### WHAT TO PRODUCE
Gather all lines in the data that hold the string "finalCompetenceDate".

### RECORDS FOR THIS TASK
=== Section Start ===
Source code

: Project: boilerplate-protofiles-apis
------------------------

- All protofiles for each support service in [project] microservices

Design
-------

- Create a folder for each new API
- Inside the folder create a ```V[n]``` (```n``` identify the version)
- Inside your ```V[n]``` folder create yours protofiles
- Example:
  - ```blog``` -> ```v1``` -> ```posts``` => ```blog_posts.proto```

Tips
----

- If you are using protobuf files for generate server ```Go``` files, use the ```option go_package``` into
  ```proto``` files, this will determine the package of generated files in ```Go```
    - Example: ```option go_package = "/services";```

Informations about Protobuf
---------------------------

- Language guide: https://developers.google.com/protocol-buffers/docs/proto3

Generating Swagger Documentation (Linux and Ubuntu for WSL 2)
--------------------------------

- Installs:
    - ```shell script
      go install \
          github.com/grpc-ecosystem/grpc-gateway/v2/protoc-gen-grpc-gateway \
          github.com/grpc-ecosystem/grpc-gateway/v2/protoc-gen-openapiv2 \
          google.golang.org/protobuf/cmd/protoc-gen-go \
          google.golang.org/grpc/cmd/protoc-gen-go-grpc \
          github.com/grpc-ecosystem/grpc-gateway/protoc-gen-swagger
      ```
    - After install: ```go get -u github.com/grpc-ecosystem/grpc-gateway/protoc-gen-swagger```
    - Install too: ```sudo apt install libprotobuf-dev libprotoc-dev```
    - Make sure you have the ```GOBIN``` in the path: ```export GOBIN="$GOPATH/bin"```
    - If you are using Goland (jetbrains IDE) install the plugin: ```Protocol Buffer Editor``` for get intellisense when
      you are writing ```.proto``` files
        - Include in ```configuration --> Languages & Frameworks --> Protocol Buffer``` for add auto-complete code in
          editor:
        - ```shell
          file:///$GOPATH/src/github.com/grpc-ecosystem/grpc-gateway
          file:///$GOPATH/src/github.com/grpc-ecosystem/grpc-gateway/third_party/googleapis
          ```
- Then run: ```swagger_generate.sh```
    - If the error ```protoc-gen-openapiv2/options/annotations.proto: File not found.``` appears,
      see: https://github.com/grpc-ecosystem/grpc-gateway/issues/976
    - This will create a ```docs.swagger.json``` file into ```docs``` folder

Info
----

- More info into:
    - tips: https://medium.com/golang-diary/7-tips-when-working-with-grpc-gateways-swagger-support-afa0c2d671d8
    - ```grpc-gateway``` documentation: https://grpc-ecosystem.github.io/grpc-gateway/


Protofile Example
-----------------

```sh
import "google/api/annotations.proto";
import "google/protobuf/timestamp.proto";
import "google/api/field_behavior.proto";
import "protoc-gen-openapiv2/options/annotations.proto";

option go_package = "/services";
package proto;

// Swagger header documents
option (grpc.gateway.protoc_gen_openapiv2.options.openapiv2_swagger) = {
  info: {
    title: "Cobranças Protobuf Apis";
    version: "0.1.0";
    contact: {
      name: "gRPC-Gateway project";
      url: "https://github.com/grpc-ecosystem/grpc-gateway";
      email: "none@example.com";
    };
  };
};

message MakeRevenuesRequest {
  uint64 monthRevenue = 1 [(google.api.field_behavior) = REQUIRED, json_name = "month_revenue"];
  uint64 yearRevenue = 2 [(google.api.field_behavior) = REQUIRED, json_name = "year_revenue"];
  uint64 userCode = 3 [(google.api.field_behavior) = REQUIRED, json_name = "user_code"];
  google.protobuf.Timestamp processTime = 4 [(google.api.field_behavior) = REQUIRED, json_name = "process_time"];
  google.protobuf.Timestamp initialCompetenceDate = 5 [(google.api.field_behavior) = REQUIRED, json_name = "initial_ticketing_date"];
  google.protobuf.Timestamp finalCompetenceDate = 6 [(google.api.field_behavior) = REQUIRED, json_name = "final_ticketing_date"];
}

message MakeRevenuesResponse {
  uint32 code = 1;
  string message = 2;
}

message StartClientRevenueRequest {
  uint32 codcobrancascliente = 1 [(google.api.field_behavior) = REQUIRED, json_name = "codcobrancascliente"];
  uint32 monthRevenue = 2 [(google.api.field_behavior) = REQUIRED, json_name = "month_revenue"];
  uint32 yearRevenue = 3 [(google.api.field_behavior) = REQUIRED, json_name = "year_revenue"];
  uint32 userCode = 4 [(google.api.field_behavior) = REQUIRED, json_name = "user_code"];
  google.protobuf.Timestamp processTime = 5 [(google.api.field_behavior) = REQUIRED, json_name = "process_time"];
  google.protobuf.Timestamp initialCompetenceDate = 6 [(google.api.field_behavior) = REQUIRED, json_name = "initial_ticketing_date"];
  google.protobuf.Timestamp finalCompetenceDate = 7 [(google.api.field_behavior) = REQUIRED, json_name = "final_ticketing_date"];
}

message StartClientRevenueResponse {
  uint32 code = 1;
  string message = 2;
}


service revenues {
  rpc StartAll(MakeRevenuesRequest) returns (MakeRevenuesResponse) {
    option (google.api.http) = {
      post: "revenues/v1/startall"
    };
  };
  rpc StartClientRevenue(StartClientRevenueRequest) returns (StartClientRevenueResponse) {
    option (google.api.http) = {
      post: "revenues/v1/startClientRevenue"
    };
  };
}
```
=== Section End ===
### SOLVED EXERCISE
  google.protobuf.Timestamp finalCompetenceDate = 6 [(google.api.field_behavior) = REQUIRED, json_name = "final_ticketing_date"];
  google.protobuf.Timestamp finalCompetenceDate = 7 [(google.api.field_behavior) = REQUIRED, json_name = "final_ticketing_date"];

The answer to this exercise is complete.